Bugs For Breakfast: UK Primary School Children Urged to Eat Insects for ‘Sustainability’

Schoolchildren in Wales are being fed bugs as part of a public-funded university study initiative “to educate students on the environmental and nutritional benefits of edible insects across the UK,” according to left-wing newspaper i. 

Christopher Bear, a Cardiff University academic who is helping to organise the study has said that children from four Welsh primary schools — roughly equivalent to American elementary schools — will take part in a study aimed at getting them to “think about alternative proteins as real things for now, rather than just as foods for the future.”

Another study organiser, Verity Jones of the University of the West of England, appeared to imply in comments to i that one of the goals of the research is to weaponise children as “agents of dietary change” against their parents.

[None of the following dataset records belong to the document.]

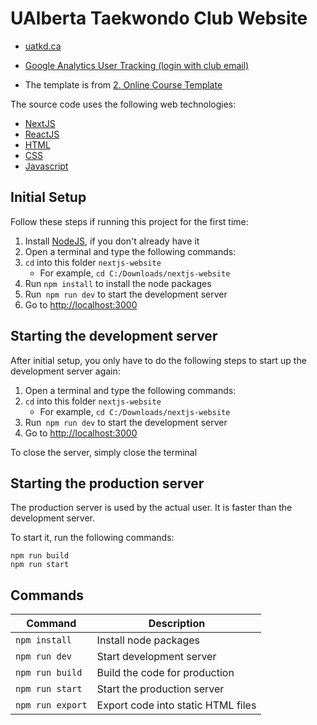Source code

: # UAlberta Taekwondo Club Website

- [uatkd.ca](https://uatkd.ca/)
- [Google Analytics User Tracking (login with club email)](https://analytics.google.com/analytics/web/#/p313493405/reports/reportinghub)

- The template is from [2. Online Course Template](https://hashnode.com/post/the-best-free-nextjs-landing-page-templates-in-2021-ckmaeebcg0f9vkhs144kj0s27)

The source code uses the following web technologies:

- [NextJS](https://nextjs.org/)
- [ReactJS](https://reactjs.org/)
- [HTML](https://developer.mozilla.org/en-US/docs/Learn/Getting_started_with_the_web/HTML_basics)
- [CSS](https://developer.mozilla.org/en-US/docs/Web/CSS)
- [Javascript](https://developer.mozilla.org/en-US/docs/Web/JavaScript)

## Initial Setup

Follow these steps if running this project for the first time:

1. Install [NodeJS](https://nodejs.org/en/download/), if you don't already have it
2. Open a terminal and type the following commands:
3. `cd` into this folder `nextjs-website`
   - For example, `cd C:/Downloads/nextjs-website`
4. Run `npm install` to install the node packages
5. Run` npm run dev` to start the development server
6. Go to [http://localhost:3000](http://localhost:3000)

## Starting the development server

After initial setup, you only have to do the following steps to start up the development server again:

1. Open a terminal and type the following commands:
2. `cd` into this folder `nextjs-website`
   - For example, `cd C:/Downloads/nextjs-website`
3. Run` npm run dev` to start the development server
4. Go to [http://localhost:3000](http://localhost:3000)

To close the server, simply close the terminal

## Starting the production server

The production server is used by the actual user. It is faster than the development server.

To start it, run the following commands:

```
npm run build
npm run start
```

## Commands

| Command          | Description                        |
| ---------------- | ---------------------------------- |
| `npm install`    | Install node packages              |
| `npm run dev`    | Start development server           |
| `npm run build`  | Build the code for production      |
| `npm run start`  | Start the production server        |
| `npm run export` | Export code into static HTML files |
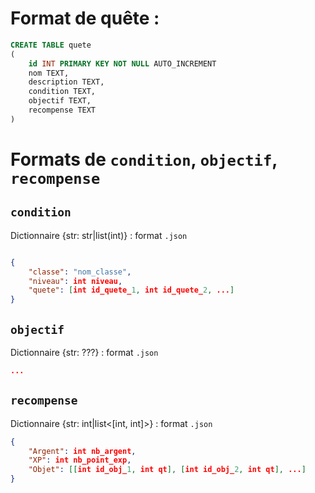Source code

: # Format de quête :

```SQL
CREATE TABLE quete
(
    id INT PRIMARY KEY NOT NULL AUTO_INCREMENT
    nom TEXT,
    description TEXT,
    condition TEXT,
    objectif TEXT,
    recompense TEXT
)
```

# Formats de `condition`, `objectif`, `recompense`

## `condition`

Dictionnaire {str: str|list(int)} : format `.json`
```JSON

{
    "classe": "nom_classe",
    "niveau": int niveau,
    "quete": [int id_quete_1, int id_quete_2, ...]
}
```

## `objectif`

Dictionnaire {str: ???} : format `.json`
```JSON
...
```

## `recompense`
Dictionnaire {str: int|list<[int, int]>} : format `.json`
```JSON
{
    "Argent": int nb_argent,
    "XP": int nb_point_exp,
    "Objet": [[int id_obj_1, int qt], [int id_obj_2, int qt], ...]
}
```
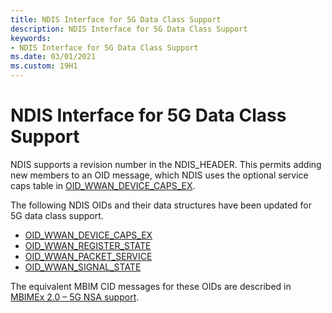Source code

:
 ```yaml
---
title: NDIS Interface for 5G Data Class Support
description: NDIS Interface for 5G Data Class Support
keywords:
- NDIS Interface for 5G Data Class Support
ms.date: 03/01/2021
ms.custom: 19H1
---
```


# NDIS Interface for 5G Data Class Support

NDIS supports a revision number in the NDIS_HEADER. This permits adding new members to an OID message, which NDIS uses the optional service caps table in [OID_WWAN_DEVICE_CAPS_EX](oid-wwan-device-caps-ex.md).

The following NDIS OIDs and their data structures have been updated for 5G data class support.

- [OID_WWAN_DEVICE_CAPS_EX](oid-wwan-device-caps-ex.md)
- [OID_WWAN_REGISTER_STATE](oid-wwan-register-state.md)
- [OID_WWAN_PACKET_SERVICE](oid-wwan-packet-service.md)
- [OID_WWAN_SIGNAL_STATE](oid-wwan-signal-state.md)

The equivalent MBIM CID messages for these OIDs are described in [MBIMEx 2.0 – 5G NSA support](mbimex-2.0-5g-nsa-support.md).
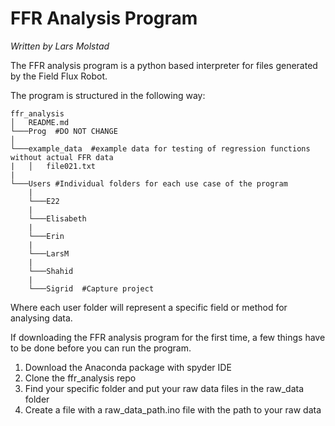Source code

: FFR Analysis Program
=======================================
_Written by Lars Molstad_

The FFR analysis program is a python based interpreter for files generated by the Field Flux Robot. 

The program is structured in the following way:

```
ffr_analysis
│   README.md   
└───Prog  #DO NOT CHANGE
│      
└───example_data  #example data for testing of regression functions without actual FFR data
|   │   file021.txt
|
└───Users #Individual folders for each use case of the program 
    |
    └───E22 
    |
    └───Elisabeth
    |
    └───Erin
    |
    └───LarsM
    |
    └───Shahid
    |
    └───Sigrid  #Capture project
```

Where each user folder will represent a specific field or method for analysing data. 

If downloading the FFR analysis program for the first time, a few things have to be done before you can run the program. 
1. Download the Anaconda package with spyder IDE
2. Clone the ffr_analysis repo
3. Find your specific folder and put your raw data files in the raw_data folder 
4. Create a file with a raw_data_path.ino file with the path to your raw data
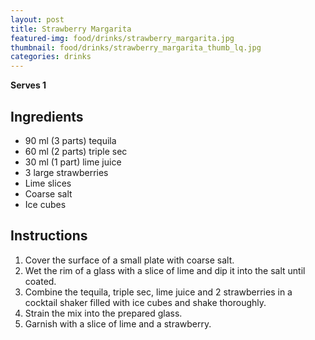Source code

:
 ```yaml
---
layout: post
title: Strawberry Margarita
featured-img: food/drinks/strawberry_margarita.jpg
thumbnail: food/drinks/strawberry_margarita_thumb_lq.jpg
categories: drinks
---
```


**Serves 1**

## Ingredients

- 90 ml (3 parts) tequila
- 60 ml (2 parts) triple sec
- 30 ml (1 part) lime juice
- 3 large strawberries
- Lime slices
- Coarse salt
- Ice cubes

## Instructions

1. Cover the surface of a small plate with coarse salt.
1. Wet the rim of a glass with a slice of lime and dip it into the salt until coated.
1. Combine the tequila, triple sec, lime juice and 2 strawberries in a cocktail shaker filled with ice cubes and shake thoroughly.
1. Strain the mix into the prepared glass.
1. Garnish with a slice of lime and a strawberry.
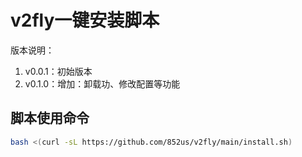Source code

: # v2fly一键安装脚本
版本说明：

1. v0.0.1：初始版本
2. v0.1.0：增加：卸载功、修改配置等功能

## 脚本使用命令

```bash
bash <(curl -sL https://github.com/852us/v2fly/main/install.sh)
```

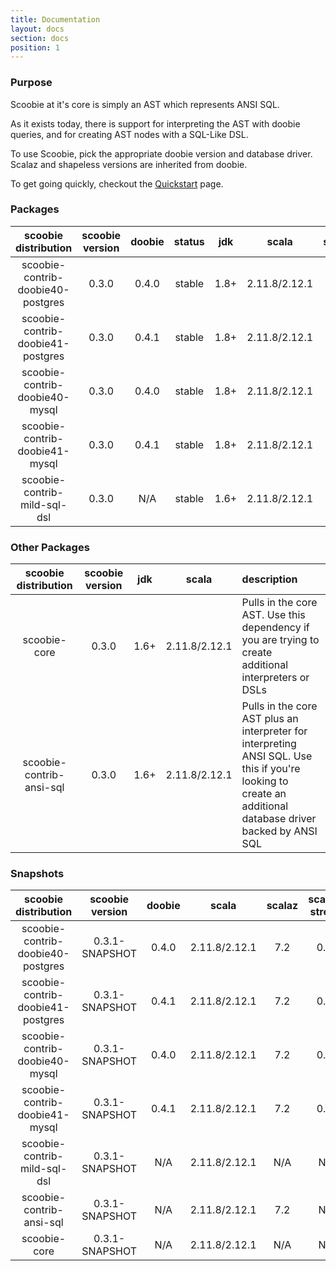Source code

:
 ```yaml
---
title: Documentation
layout: docs
section: docs
position: 1
---
```


### Purpose

Scoobie at it's core is simply an AST which represents ANSI SQL.

As it exists today, there is support for interpreting the AST with doobie queries, and for creating AST nodes with a SQL-Like DSL.

To use Scoobie, pick the appropriate doobie version and database driver. Scalaz and shapeless versions are inherited from doobie.

To get going quickly, checkout the [Quickstart](./quickstart.html) page.

### Packages

| scoobie distribution              | scoobie version | doobie | status | jdk  | scala          | scalaz | scalaz-stream  | shapeless |
|:---------------------------------:|:---------------:|:------:|:------:|:----:|:--------------:|:------:|:--------------:|:---------:|
| scoobie-contrib-doobie40-postgres | 0.3.0           |  0.4.0 | stable | 1.8+ | 2.11.8/2.12.1  |   7.2  |      0.8a      |    2.3    |
| scoobie-contrib-doobie41-postgres | 0.3.0           |  0.4.1 | stable | 1.8+ | 2.11.8/2.12.1  |   7.2  |      0.8a      |    2.3    |
| scoobie-contrib-doobie40-mysql    | 0.3.0           |  0.4.0 | stable | 1.8+ | 2.11.8/2.12.1  |   7.2  |      0.8a      |    2.3    |
| scoobie-contrib-doobie41-mysql    | 0.3.0           |  0.4.1 | stable | 1.8+ | 2.11.8/2.12.1  |   7.2  |      0.8a      |    2.3    |
| scoobie-contrib-mild-sql-dsl      | 0.3.0           |  N/A   | stable | 1.6+ | 2.11.8/2.12.1  |   N/A  |      N/A       |    N/A    |

### Other Packages

| scoobie distribution              | scoobie version | jdk   | scala          | description                                                                                                                                                    |
|:---------------------------------:|:---------------:|:-----:|:--------------:|:---------------------------------------------------------------------------------------------------------------------------------------------------------------|
| scoobie-core                      | 0.3.0           |  1.6+ | 2.11.8/2.12.1  | Pulls in the core AST. Use this dependency if you are trying to create additional interpreters or DSLs                                                         |
| scoobie-contrib-ansi-sql          | 0.3.0           |  1.6+ | 2.11.8/2.12.1  | Pulls in the core AST plus an interpreter for interpreting ANSI SQL. Use this if you're looking to create an additional database driver backed by ANSI SQL     |



### Snapshots

| scoobie distribution              | scoobie version | doobie | scala          | scalaz | scalaz-stream  | shapeless | issues-resolved |
|:---------------------------------:|:---------------:|:------:|:--------------:|:------:|:--------------:|:---------:|:---------------:|
| scoobie-contrib-doobie40-postgres | 0.3.1-SNAPSHOT  |  0.4.0 | 2.11.8/2.12.1  |   7.2  |      0.8a      |    2.3    |  [#51], [#52]   |
| scoobie-contrib-doobie41-postgres | 0.3.1-SNAPSHOT  |  0.4.1 | 2.11.8/2.12.1  |   7.2  |      0.8a      |    2.3    |  [#51], [#52]   |
| scoobie-contrib-doobie40-mysql    | 0.3.1-SNAPSHOT  |  0.4.0 | 2.11.8/2.12.1  |   7.2  |      0.8a      |    2.3    |  [#51], [#52]   |
| scoobie-contrib-doobie41-mysql    | 0.3.1-SNAPSHOT  |  0.4.1 | 2.11.8/2.12.1  |   7.2  |      0.8a      |    2.3    |  [#51], [#52]   |
| scoobie-contrib-mild-sql-dsl      | 0.3.1-SNAPSHOT  |  N/A   | 2.11.8/2.12.1  |   N/A  |      N/A       |    N/A    |  [#51], [#52]   |
| scoobie-contrib-ansi-sql          | 0.3.1-SNAPSHOT  |  N/A   | 2.11.8/2.12.1  |   7.2  |      N/A       |    N/A    |  [#51], [#52]   |
| scoobie-core                      | 0.3.1-SNAPSHOT  |  N/A   | 2.11.8/2.12.1  |   N/A  |      N/A       |    N/A    |  [#51], [#52]   |

[#51]: https://github.com/Jacoby6000/scoobie/issues/51
[#52]: https://github.com/Jacoby6000/scoobie/pull/52


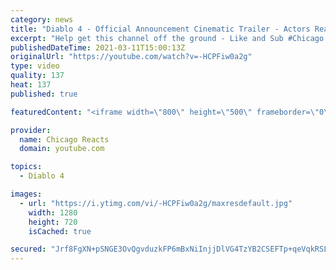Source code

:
 ```yaml
---
category: news
title: "Diablo 4 - Official Announcement Cinematic Trailer - Actors React"
excerpt: "Help get this channel off the ground - Like and Sub #Chicago #Blind #React."
publishedDateTime: 2021-03-11T15:00:13Z
originalUrl: "https://youtube.com/watch?v=-HCPFiw0a2g"
type: video
quality: 137
heat: 137
published: true

featuredContent: "<iframe width=\"800\" height=\"500\" frameborder=\"0\" src=\"https://www.youtube.com/embed/-HCPFiw0a2g\" allow=\"accelerometer; autoplay; encrypted-media; gyroscope; picture-in-picture\" allowfullscreen></iframe>"

provider:
  name: Chicago Reacts
  domain: youtube.com

topics:
  - Diablo 4

images:
  - url: "https://i.ytimg.com/vi/-HCPFiw0a2g/maxresdefault.jpg"
    width: 1280
    height: 720
    isCached: true

secured: "Jrf8FgXN+pSNGE3OvQgvduzkFP6mBxNiInjjDlVG4TzYB2CSEFTp+qeVqkRSL8gCNtokmlgr2TUao8HYULpmKgUSF4ZIVXbaFpxBEjyFdUW2AnZX+IJDWjtZlmpSLVx0wGMyHnDJydqEHigcmbQ6pduyi957Z48vbwvq5KGxc1PXMrFuN1AHSlhmhKmKywmtdU+C2/wZ3Pz7bax3U4euEa4fVw3Iy582w+g/g9DigCEfFJwwNexWwCFlH3SLlFemCh9vvLAZz3uxvZGwwsmahXvbr+5SQVEuLGAUbjd7NPNVq5isNzUl067P7VA7p9rqcji+rdyJosPf3uhNKCNb0QwGfjuX+KOmUaeOmE3wvpJIXA+coDPK0R9lQpWNGXFSwqM+2PsVHpGOLHRSRSS/5lYC/yCWOWVIXzI/r1pqTjB2J7MH8nQ2mbi+mDwN+2+W;b1vZIQYVZMCWIycgpND1tQ=="
---
```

“I have found that, once children know that insects are already, by the very nature of processing, in many of the foods we eat; and are assured that they won’t become ill from eating them, they are very open to trying,” Jones said, adding: “All research, for adults and children, indicates whole insects are off-putting, but ground-up insects within foods are very acceptable.”

Carl Evans, the headmaster of Roch Community Primary School, one of the bug-eating schools, believes “there is an important relationship between our local community, food production, and bigger global challenges regarding sustainable development.”

He claimed that “these issues are important to children” — despite the lack of evidence that primary school aged children, as young as four years old, genuinely spend their time thinking about “food production and wider global issues surrounding sustainable development” with significant adult coaching.

Nonetheless, normalising bug-eating appears to be a particular obsession of institutions in the United Kingdom and the rest of the Western world, with the UK Research and Innovation Council (UKRI) suggesting in 2021 that “meat” made from mealworms and crickets may have to replace regular meat as part of the “net zero” agenda.

Insect consumption has also been promoted by the European Union, which plans to approve them as regulated foodstuffs.